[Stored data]
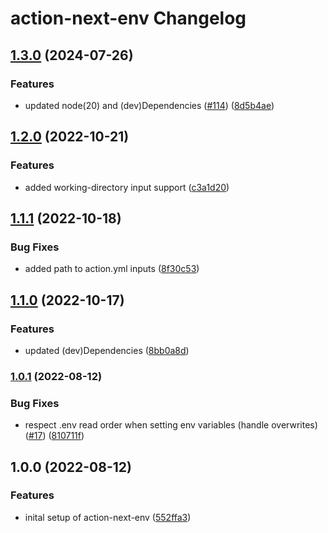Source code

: # action-next-env Changelog

## [1.3.0](https://github.com/natterstefan/action-next-env/compare/v1.2.0...v1.3.0) (2024-07-26)


### Features

* updated node(20) and (dev)Dependencies ([#114](https://github.com/natterstefan/action-next-env/issues/114)) ([8d5b4ae](https://github.com/natterstefan/action-next-env/commit/8d5b4ae825ae8e4c2f32496d805a0de7bbbed364))

## [1.2.0](https://github.com/natterstefan/action-next-env/compare/v1.1.1...v1.2.0) (2022-10-21)


### Features

* added working-directory input support ([c3a1d20](https://github.com/natterstefan/action-next-env/commit/c3a1d20cdca31148b3bfc451a5900555151c64fd))

## [1.1.1](https://github.com/natterstefan/action-next-env/compare/v1.1.0...v1.1.1) (2022-10-18)


### Bug Fixes

* added path to action.yml inputs ([8f30c53](https://github.com/natterstefan/action-next-env/commit/8f30c53c29983ea0a808fe16a32c7b451ca429d7))

## [1.1.0](https://github.com/natterstefan/action-next-env/compare/v1.0.1...v1.1.0) (2022-10-17)


### Features

* updated (dev)Dependencies ([8bb0a8d](https://github.com/natterstefan/action-next-env/commit/8bb0a8de7b6d02985e4e23d0ffeeffab95d4b936))

### [1.0.1](https://github.com/natterstefan/action-next-env/compare/v1.0.0...v1.0.1) (2022-08-12)


### Bug Fixes

* respect .env read order when setting env variables (handle overwrites) ([#17](https://github.com/natterstefan/action-next-env/issues/17)) ([810711f](https://github.com/natterstefan/action-next-env/commit/810711fbb22931ebc8a412e64c75f4407f6e297a))

## 1.0.0 (2022-08-12)


### Features

* inital setup of action-next-env ([552ffa3](https://github.com/natterstefan/action-next-env/commit/552ffa37ff1b9ef8986f8697275f83ce195f8882))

__Work task__. Write the data above out exactly. Leave out any pictures.

__Written answer__.
Source code

: # action-next-env Changelog

## [1.3.0](https://github.com/natterstefan/action-next-env/compare/v1.2.0...v1.3.0) (2024-07-26)


### Features

* updated node(20) and (dev)Dependencies ([#114](https://github.com/natterstefan/action-next-env/issues/114)) ([8d5b4ae](https://github.com/natterstefan/action-next-env/commit/8d5b4ae825ae8e4c2f32496d805a0de7bbbed364))

## [1.2.0](https://github.com/natterstefan/action-next-env/compare/v1.1.1...v1.2.0) (2022-10-21)


### Features

* added working-directory input support ([c3a1d20](https://github.com/natterstefan/action-next-env/commit/c3a1d20cdca31148b3bfc451a5900555151c64fd))

## [1.1.1](https://github.com/natterstefan/action-next-env/compare/v1.1.0...v1.1.1) (2022-10-18)


### Bug Fixes

* added path to action.yml inputs ([8f30c53](https://github.com/natterstefan/action-next-env/commit/8f30c53c29983ea0a808fe16a32c7b451ca429d7))

## [1.1.0](https://github.com/natterstefan/action-next-env/compare/v1.0.1...v1.1.0) (2022-10-17)


### Features

* updated (dev)Dependencies ([8bb0a8d](https://github.com/natterstefan/action-next-env/commit/8bb0a8de7b6d02985e4e23d0ffeeffab95d4b936))

### [1.0.1](https://github.com/natterstefan/action-next-env/compare/v1.0.0...v1.0.1) (2022-08-12)


### Bug Fixes

* respect .env read order when setting env variables (handle overwrites) ([#17](https://github.com/natterstefan/action-next-env/issues/17)) ([810711f](https://github.com/natterstefan/action-next-env/commit/810711fbb22931ebc8a412e64c75f4407f6e297a))

## 1.0.0 (2022-08-12)


### Features

* inital setup of action-next-env ([552ffa3](https://github.com/natterstefan/action-next-env/commit/552ffa37ff1b9ef8986f8697275f83ce195f8882))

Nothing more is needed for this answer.